* Work instruction
An exact repetition of the records is required. Leave nothing out.

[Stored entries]
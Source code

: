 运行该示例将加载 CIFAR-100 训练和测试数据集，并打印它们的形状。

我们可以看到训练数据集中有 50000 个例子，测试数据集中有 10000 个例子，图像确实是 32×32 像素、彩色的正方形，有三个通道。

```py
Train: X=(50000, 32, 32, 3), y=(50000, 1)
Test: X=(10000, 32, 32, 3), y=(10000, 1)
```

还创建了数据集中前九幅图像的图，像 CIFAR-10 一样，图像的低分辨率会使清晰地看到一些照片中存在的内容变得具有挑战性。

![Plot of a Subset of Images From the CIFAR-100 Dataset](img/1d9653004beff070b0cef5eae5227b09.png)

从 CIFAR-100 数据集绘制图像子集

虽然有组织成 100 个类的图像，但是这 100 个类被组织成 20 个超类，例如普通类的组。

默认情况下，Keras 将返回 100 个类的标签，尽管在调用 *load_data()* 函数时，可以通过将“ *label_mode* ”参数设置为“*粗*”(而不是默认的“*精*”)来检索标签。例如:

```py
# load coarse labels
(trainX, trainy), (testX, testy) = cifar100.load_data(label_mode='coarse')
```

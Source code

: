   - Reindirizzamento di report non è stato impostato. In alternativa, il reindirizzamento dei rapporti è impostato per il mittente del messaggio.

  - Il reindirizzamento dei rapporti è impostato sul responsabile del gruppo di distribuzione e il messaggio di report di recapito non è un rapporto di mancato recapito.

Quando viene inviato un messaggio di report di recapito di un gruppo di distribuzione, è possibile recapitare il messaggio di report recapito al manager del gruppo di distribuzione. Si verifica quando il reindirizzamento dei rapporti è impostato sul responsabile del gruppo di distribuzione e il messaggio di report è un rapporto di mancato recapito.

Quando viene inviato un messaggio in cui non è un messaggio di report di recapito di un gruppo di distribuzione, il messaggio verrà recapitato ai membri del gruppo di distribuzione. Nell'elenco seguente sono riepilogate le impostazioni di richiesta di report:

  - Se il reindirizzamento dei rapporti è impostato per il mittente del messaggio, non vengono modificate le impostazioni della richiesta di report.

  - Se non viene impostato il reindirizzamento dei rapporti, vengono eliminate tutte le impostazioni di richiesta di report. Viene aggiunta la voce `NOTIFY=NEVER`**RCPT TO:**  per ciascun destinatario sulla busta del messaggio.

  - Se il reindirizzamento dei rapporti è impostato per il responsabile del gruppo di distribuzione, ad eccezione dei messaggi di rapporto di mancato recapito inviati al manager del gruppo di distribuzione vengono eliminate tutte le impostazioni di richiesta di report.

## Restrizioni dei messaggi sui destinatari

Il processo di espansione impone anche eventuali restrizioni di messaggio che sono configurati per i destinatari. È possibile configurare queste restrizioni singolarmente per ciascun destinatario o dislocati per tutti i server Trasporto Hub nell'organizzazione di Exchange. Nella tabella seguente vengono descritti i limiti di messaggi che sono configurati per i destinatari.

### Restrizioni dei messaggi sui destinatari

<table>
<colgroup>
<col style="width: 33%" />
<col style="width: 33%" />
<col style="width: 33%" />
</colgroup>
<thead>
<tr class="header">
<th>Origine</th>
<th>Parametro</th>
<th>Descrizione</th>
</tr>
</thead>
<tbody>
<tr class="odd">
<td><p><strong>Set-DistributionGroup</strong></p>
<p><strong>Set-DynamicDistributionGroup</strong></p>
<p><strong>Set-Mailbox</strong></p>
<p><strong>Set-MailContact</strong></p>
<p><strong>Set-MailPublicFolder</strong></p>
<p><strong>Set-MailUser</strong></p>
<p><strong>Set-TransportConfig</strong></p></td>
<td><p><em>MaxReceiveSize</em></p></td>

* Result
Source code

: 运行该示例将加载 CIFAR-100 训练和测试数据集，并打印它们的形状。

我们可以看到训练数据集中有 50000 个例子，测试数据集中有 10000 个例子，图像确实是 32×32 像素、彩色的正方形，有三个通道。

```py
Train: X=(50000, 32, 32, 3), y=(50000, 1)
Test: X=(10000, 32, 32, 3), y=(10000, 1)
```

还创建了数据集中前九幅图像的图，像 CIFAR-10 一样，图像的低分辨率会使清晰地看到一些照片中存在的内容变得具有挑战性。

![Plot of a Subset of Images From the CIFAR-100 Dataset](img/1d9653004beff070b0cef5eae5227b09.png)

从 CIFAR-100 数据集绘制图像子集

虽然有组织成 100 个类的图像，但是这 100 个类被组织成 20 个超类，例如普通类的组。

默认情况下，Keras 将返回 100 个类的标签，尽管在调用 *load_data()* 函数时，可以通过将“ *label_mode* ”参数设置为“*粗*”(而不是默认的“*精*”)来检索标签。例如:

```py
# load coarse labels
(trainX, trainy), (testX, testy) = cifar100.load_data(label_mode='coarse')
```

Source code

:   - Reindirizzamento di report non è stato impostato. In alternativa, il reindirizzamento dei rapporti è impostato per il mittente del messaggio.

  - Il reindirizzamento dei rapporti è impostato sul responsabile del gruppo di distribuzione e il messaggio di report di recapito non è un rapporto di mancato recapito.

Quando viene inviato un messaggio di report di recapito di un gruppo di distribuzione, è possibile recapitare il messaggio di report recapito al manager del gruppo di distribuzione. Si verifica quando il reindirizzamento dei rapporti è impostato sul responsabile del gruppo di distribuzione e il messaggio di report è un rapporto di mancato recapito.

Quando viene inviato un messaggio in cui non è un messaggio di report di recapito di un gruppo di distribuzione, il messaggio verrà recapitato ai membri del gruppo di distribuzione. Nell'elenco seguente sono riepilogate le impostazioni di richiesta di report:

  - Se il reindirizzamento dei rapporti è impostato per il mittente del messaggio, non vengono modificate le impostazioni della richiesta di report.

  - Se non viene impostato il reindirizzamento dei rapporti, vengono eliminate tutte le impostazioni di richiesta di report. Viene aggiunta la voce `NOTIFY=NEVER`**RCPT TO:**  per ciascun destinatario sulla busta del messaggio.

  - Se il reindirizzamento dei rapporti è impostato per il responsabile del gruppo di distribuzione, ad eccezione dei messaggi di rapporto di mancato recapito inviati al manager del gruppo di distribuzione vengono eliminate tutte le impostazioni di richiesta di report.

## Restrizioni dei messaggi sui destinatari

Il processo di espansione impone anche eventuali restrizioni di messaggio che sono configurati per i destinatari. È possibile configurare queste restrizioni singolarmente per ciascun destinatario o dislocati per tutti i server Trasporto Hub nell'organizzazione di Exchange. Nella tabella seguente vengono descritti i limiti di messaggi che sono configurati per i destinatari.

### Restrizioni dei messaggi sui destinatari

<table>
<colgroup>
<col style="width: 33%" />
<col style="width: 33%" />
<col style="width: 33%" />
</colgroup>
<thead>
<tr class="header">
<th>Origine</th>
<th>Parametro</th>
<th>Descrizione</th>
</tr>
</thead>
<tbody>
<tr class="odd">
<td><p><strong>Set-DistributionGroup</strong></p>
<p><strong>Set-DynamicDistributionGroup</strong></p>
<p><strong>Set-Mailbox</strong></p>
<p><strong>Set-MailContact</strong></p>
<p><strong>Set-MailPublicFolder</strong></p>
<p><strong>Set-MailUser</strong></p>
<p><strong>Set-TransportConfig</strong></p></td>
<td><p><em>MaxReceiveSize</em></p></td>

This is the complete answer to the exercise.